(Input for this task Opens)

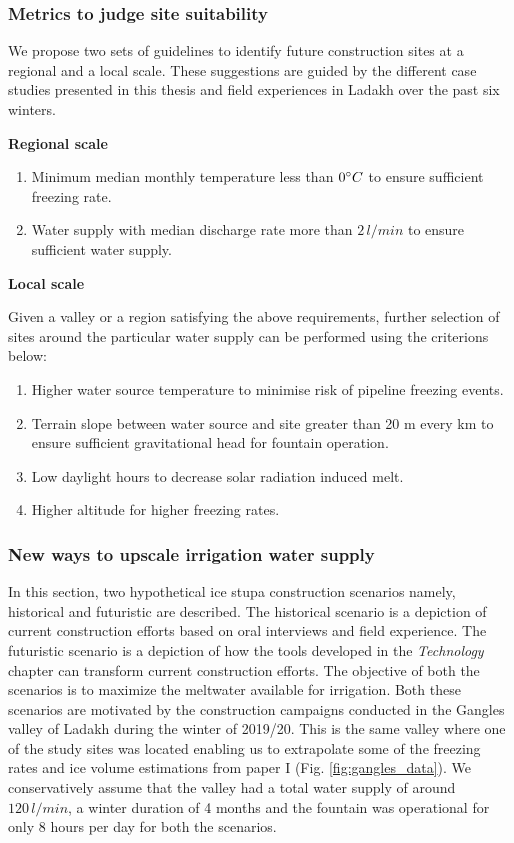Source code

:\subsubsection{Metrics to judge site suitability}

We propose two sets of guidelines to identify future construction sites at a regional and a local scale. These
suggestions are guided by the different case studies presented in this thesis and field experiences in
Ladakh over the past six winters.

\textbf{Regional scale}

\begin{enumerate}

	\item Minimum median monthly temperature less than $0 ^{\circ} C$ to ensure sufficient freezing rate.
	\item Water supply with median discharge rate more than $2\, l/min$ to ensure sufficient water supply.

\end{enumerate}

\textbf{Local scale}

Given a valley or a region satisfying the above requirements, further selection of sites around the particular
water supply can be performed using the criterions below:

\begin{enumerate}
	\item Higher water source temperature to minimise risk of pipeline freezing events.
	\item Terrain slope between water source and site greater than 20 m every km to ensure sufficient
    gravitational head for fountain operation.
	\item Low daylight hours to decrease solar radiation induced melt.
	\item Higher altitude for higher freezing rates.
\end{enumerate}

\subsubsection{New ways to upscale irrigation water supply}

In this section, two hypothetical ice stupa construction scenarios namely, historical and
futuristic are described. The historical scenario is a depiction of current construction efforts based on oral interviews and
field experience. The futuristic scenario is a depiction of how the tools developed in the \textit{Technology}
chapter can transform current construction efforts. The objective of both the scenarios is to maximize the
meltwater available for irrigation. Both these scenarios are motivated by the construction campaigns conducted
in the Gangles valley of Ladakh during the winter of 2019/20. This is the same valley where one of the study
sites was located enabling us to extrapolate some of the freezing rates and ice volume estimations from paper I
(Fig. \ref{fig:gangles_data}). We conservatively assume that the valley had a total water supply of around
$120\,l/min$, a winter duration of 4 months and the fountain was operational for only 8 hours per day for both
the scenarios. 


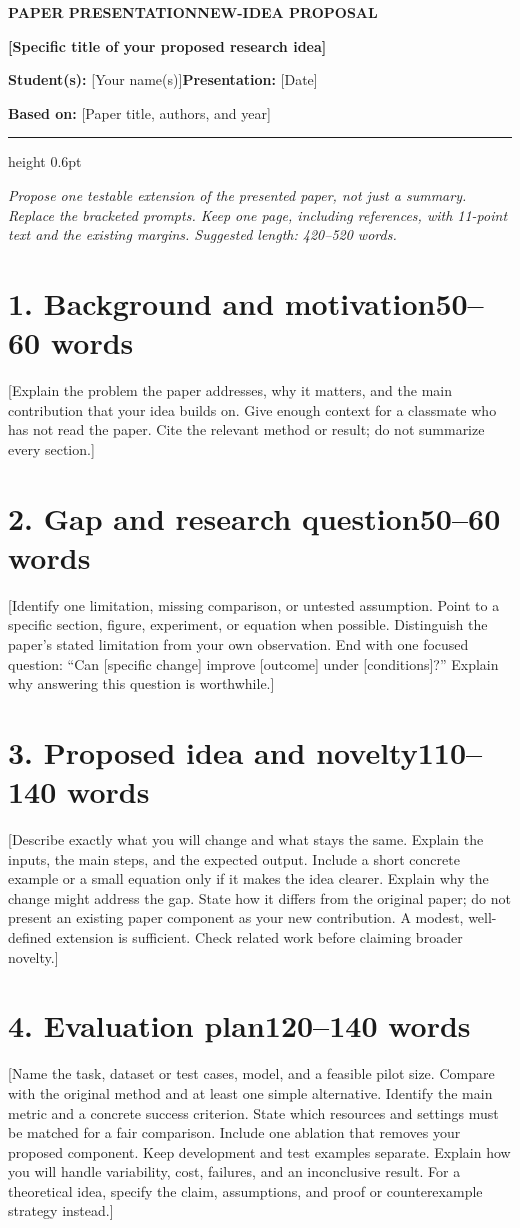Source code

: \documentclass[11pt,letterpaper]{article}
\newcommand{\proposalheader}[4]{%
  {\small\sffamily\bfseries\color{ProposalBlue}
   PAPER PRESENTATION\enspace\textbullet\enspace NEW-IDEA PROPOSAL}\par
  \vspace{3pt}
  {\fontsize{16}{18}\selectfont\bfseries #1\par}
  \vspace{4pt}
  \textbf{Student(s):} #2\hfill\textbf{Presentation:} #3\par
  \textbf{Based on:} #4\par
  \vspace{3pt}
  {\color{ProposalBlue}\hrule height 0.6pt}
  \vspace{4pt}
}
\newcommand{\guide}[1]{{\color{SecondaryText}#1}}
\newcommand{\wordbudget}[1]{{\normalfont\small\color{SecondaryText}\hfill #1 words}}
\begin{document}
\proposalheader{[Specific title of your proposed research idea]}
  {[Your name(s)]}{[Date]}
  {[Paper title, authors, and year]}

\guide{\textit{Propose one testable extension of the presented paper, not just a summary.
Replace the bracketed prompts. Keep one page, including references, with 11-point text
and the existing margins. Suggested length: 420--520 words.}}

\section*{1. Background and motivation\wordbudget{50--60}}
[Explain the problem the paper addresses, why it matters, and the main contribution
that your idea builds on. Give enough context for a classmate who has not read the
paper. Cite the relevant method or result; do not summarize every section.]

\section*{2. Gap and research question\wordbudget{50--60}}
[Identify one limitation, missing comparison, or untested assumption. Point to a
specific section, figure, experiment, or equation when possible. Distinguish the
paper's stated limitation from your own observation. End with one focused question:
``Can [specific change] improve [outcome] under [conditions]?'' Explain why answering
this question is worthwhile.]

\section*{3. Proposed idea and novelty\wordbudget{110--140}}
[Describe exactly what you will change and what stays the same. Explain the inputs,
the main steps, and the expected output. Include a short concrete example or a small
equation only if it makes the idea clearer. Explain why the change might address the
gap. State how it differs from the original paper; do not present an existing paper
component as your new contribution. A modest, well-defined extension is sufficient.
Check related work before claiming broader novelty.]

\section*{4. Evaluation plan\wordbudget{120--140}}
[Name the task, dataset or test cases, model, and a feasible pilot size. Compare with
the original method and at least one simple alternative. Identify the main metric
and a concrete success criterion. State which resources and settings must be matched
for a fair comparison. Include one ablation that removes your proposed component.
Keep development and test examples separate. Explain how you will handle variability,
cost, failures, and an inconclusive result. For a theoretical idea, specify the claim,
assumptions, and proof or counterexample strategy instead.]
\end{document}
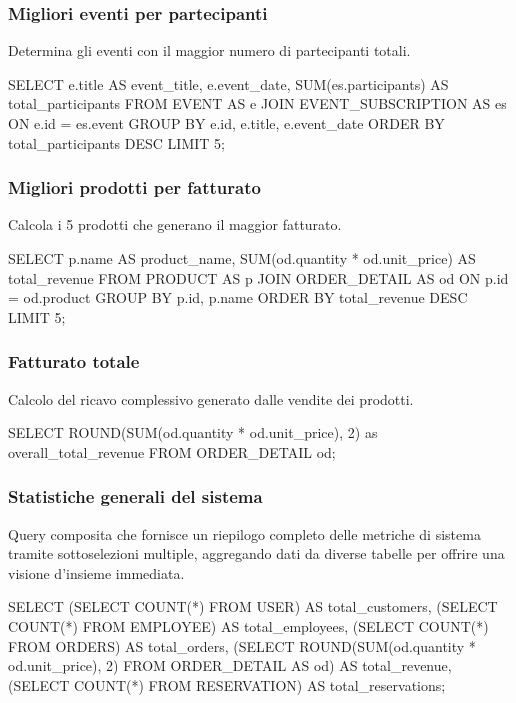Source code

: \documentclass[a4paper,12pt]{report}
\begin{document}
\newpage
\subsubsection{Migliori eventi per partecipanti}
Determina gli eventi con il maggior numero di partecipanti totali.

\begin{sqlcode}[caption={}]
SELECT
  e.title AS event_title,
  e.event_date,
  SUM(es.participants) AS total_participants
FROM EVENT AS e
JOIN EVENT_SUBSCRIPTION AS es ON e.id = es.event
GROUP BY e.id, e.title, e.event_date
ORDER BY total_participants DESC
LIMIT 5;
\end{sqlcode}

\subsubsection{Migliori prodotti per fatturato}
Calcola i 5 prodotti che generano il maggior fatturato.

\begin{sqlcode}[caption={}]
SELECT
  p.name AS product_name,
  SUM(od.quantity * od.unit_price) AS total_revenue
FROM PRODUCT AS p
JOIN ORDER_DETAIL AS od ON p.id = od.product
GROUP BY p.id, p.name
ORDER BY total_revenue DESC
LIMIT 5;
\end{sqlcode}

\subsubsection{Fatturato totale}
Calcolo del ricavo complessivo generato dalle vendite dei prodotti.

\begin{sqlcode}[caption={}]
SELECT ROUND(SUM(od.quantity * od.unit_price), 2) as overall_total_revenue
FROM ORDER_DETAIL od;
\end{sqlcode}

\subsubsection{Statistiche generali del sistema}
Query composita che fornisce un riepilogo completo delle metriche di
sistema tramite sottoselezioni multiple, aggregando dati da diverse
tabelle per offrire una visione d'insieme immediata.

\begin{sqlcode}[caption={}]
SELECT
  (SELECT COUNT(*) FROM USER) AS total_customers,
  (SELECT COUNT(*) FROM EMPLOYEE) AS total_employees,
  (SELECT COUNT(*) FROM ORDERS) AS total_orders,
  (SELECT ROUND(SUM(od.quantity * od.unit_price), 2) FROM ORDER_DETAIL AS od) AS total_revenue,
  (SELECT COUNT(*) FROM RESERVATION) AS total_reservations;
\end{sqlcode}
\end{document}
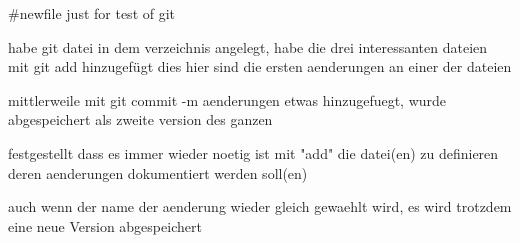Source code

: #newfile just for test of git

habe git datei in dem verzeichnis angelegt,
habe die drei interessanten dateien mit git add hinzugefügt
dies hier sind die ersten aenderungen an einer der dateien

mittlerweile mit git commit -m aenderungen etwas hinzugefuegt, 
wurde abgespeichert als zweite version des ganzen

festgestellt dass es immer wieder noetig ist mit "add"
die datei(en) zu definieren deren aenderungen dokumentiert werden soll(en)

auch wenn der name der aenderung wieder gleich gewaehlt wird,
es wird trotzdem eine neue Version abgespeichert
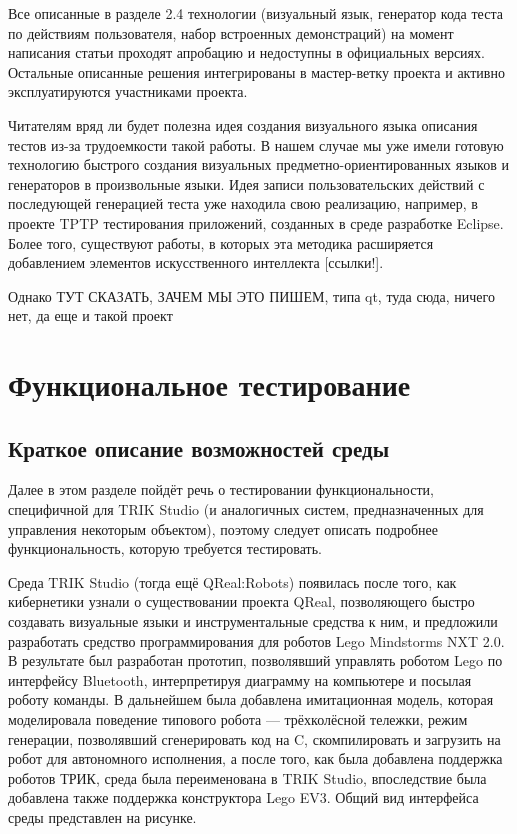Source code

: ﻿\documentclass[conference]{IEEEtran}
\begin{document}
Все описанные в разделе 2.4 технологии (визуальный язык, генератор кода теста по действиям 
пользователя, набор встроенных демонстраций) на момент написания статьи проходят апробацию 
и недоступны в официальных версиях. Остальные описанные решения интегрированы в мастер-ветку 
проекта и активно эксплуатируются участниками проекта.

Читателям вряд ли будет полезна идея создания визуального языка описания тестов из-за 
трудоемкости такой работы. В нашем случае мы уже имели готовую технологию быстрого 
создания визуальных предметно-ориентированных языков и генераторов в произвольные языки. 
Идея записи пользовательских действий с последующей генерацией теста уже находила 
свою реализацию, например, в проекте TPTP тестирования приложений, созданных в среде 
разработке Eclipse. Более того, существуют работы, в которых эта методика расширяется 
добавлением элементов искусственного интеллекта [ссылки!].

Однако {ТУТ СКАЗАТЬ, ЗАЧЕМ МЫ ЭТО ПИШЕМ, типа qt, туда сюда, ничего нет, да еще и такой проект}

\section{Функциональное тестирование}
\subsection{Краткое описание возможностей среды}
Далее в этом разделе пойдёт речь о тестировании функциональности, специфичной для 
TRIK Studio (и аналогичных систем, предназначенных для управления некоторым объектом), 
поэтому следует описать подробнее функциональность, которую требуется тестировать. 

Среда TRIK Studio (тогда ещё QReal:Robots) появилась после того, как кибернетики узнали 
о существовании проекта QReal, позволяющего быстро создавать визуальные языки и инструментальные 
средства к ним, и предложили разработать средство программирования для роботов Lego Mindstorms NXT 2.0. 
В результате был разработан прототип, позволявший управлять роботом Lego по интерфейсу 
Bluetooth, интерпретируя диаграмму на компьютере и посылая роботу команды. В дальнейшем 
была добавлена имитационная модель, которая моделировала поведение типового робота --- 
трёхколёсной тележки, режим генерации, позволявший сгенерировать код на C, скомпилировать 
и загрузить на робот для автономного исполнения, а после того, как была добавлена 
поддержка роботов ТРИК, среда была переименована в TRIK Studio, впоследствие была добавлена 
также поддержка конструктора Lego EV3. Общий вид интерфейса среды представлен на рисунке.
\end{document}
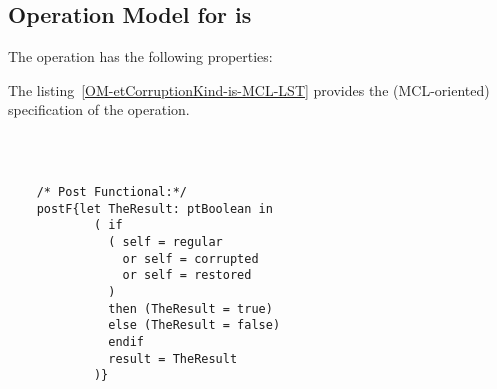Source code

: \subsection{Operation Model for is}

\label{OM-is}


The  operation has the following properties:

	\begin{operationmodel}



		


	\end{operationmodel}



	\vspace{1cm}
	The listing~\ref{OM-etCorruptionKind-is-MCL-LST} provides the \msrmessir (MCL-oriented) specification of the operation.
	
	\scriptsize
	\vspace{0.5cm}
	\begin{lstlisting}[style=MessirStyle,firstnumber=auto,captionpos=b,caption={\msrmessir (MCL-oriented) specification of the operation \emph{is}.},label=OM-etCorruptionKind-is-MCL-LST]

	
	
	/* Post Functional:*/ 
	postF{let TheResult: ptBoolean in
	        ( if
	          ( self = regular
	            or self = corrupted
	            or self = restored
	          )
	          then (TheResult = true)
	          else (TheResult = false)
	          endif
	          result = TheResult
	        )}
	
	
	\end{lstlisting}
	\normalsize 
	
	
	
	





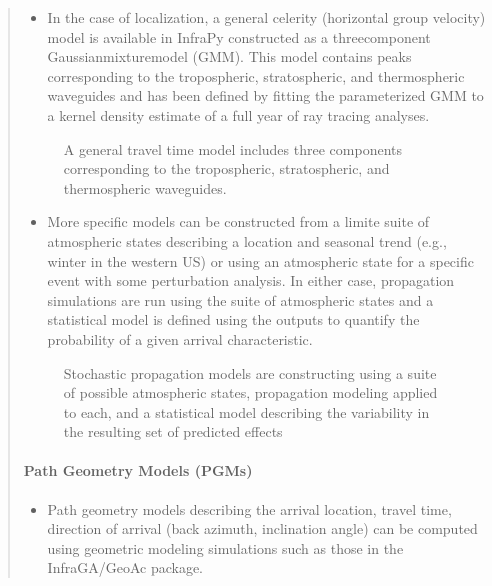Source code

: \documentclass[letterpaper,10pt,english]{sphinxmanual}
\let\sphinxpxdimen\pdfpxdimen\else\newdimen\sphinxpxdimen
\begin{document}
\begin{itemize}
\begin{quote}
\begin{itemize}
\item {} 
In the case of localization, a general celerity (horizontal group velocity) model is available in InfraPy constructed as a three\sphinxhyphen{}component Gaussian\sphinxhyphen{}mixture\sphinxhyphen{}model (GMM).  This model contains peaks corresponding to the tropospheric, stratospheric, and thermospheric waveguides and has been defined by fitting the parameterized GMM to a kernel density estimate of a full year of ray tracing analyses.

\end{itemize}

\begin{figure}[htbp]
\centering
\capstart

\noindent\sphinxincludegraphics[width=500\sphinxpxdimen]{{cel_dist}.jpg}
\caption{A general travel time model includes three components corresponding to the tropospheric, stratospheric, and thermospheric waveguides.}\label{\detokenize{propagation:id1}}\end{figure}
\begin{itemize}
\item {} 
More specific models can be constructed from a limite suite of atmospheric states describing a location and seasonal trend (e.g., winter in the western US) or using an atmospheric state for a specific event with some perturbation analysis.  In either case, propagation simulations are run using the suite of atmospheric states and a statistical model is defined using the outputs to quantify the probability of a given arrival characteristic.

\end{itemize}

\begin{figure}[htbp]
\centering
\capstart

\noindent\sphinxincludegraphics[width=500\sphinxpxdimen]{{stochprop_fig1}.jpg}
\caption{Stochastic propagation models are constructing using a suite of possible atmospheric states, propagation modeling applied to each, and a statistical model describing the variability in the resulting set of predicted effects}\label{\detokenize{propagation:id2}}\end{figure}


\paragraph{Path Geometry Models (PGMs)}
\label{\detokenize{propagation:path-geometry-models-pgms}}\begin{itemize}
\item {} 
Path geometry models describing the arrival location, travel time, direction of arrival (back azimuth, inclination angle) can be computed using geometric modeling simulations such as those in the InfraGA/GeoAc package.


\end{itemize}
\end{quote}
\end{itemize}
\end{document}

(Input for this task Closes)

Lines with "small": return each one from the data above.

  {\small\sffamily\bfseries\color{ProposalBlue}
\newcommand{\wordbudget}[1]{{\normalfont\small\color{SecondaryText}\hfill #1 words}}
the main steps, and the expected output. Include a short concrete example or a small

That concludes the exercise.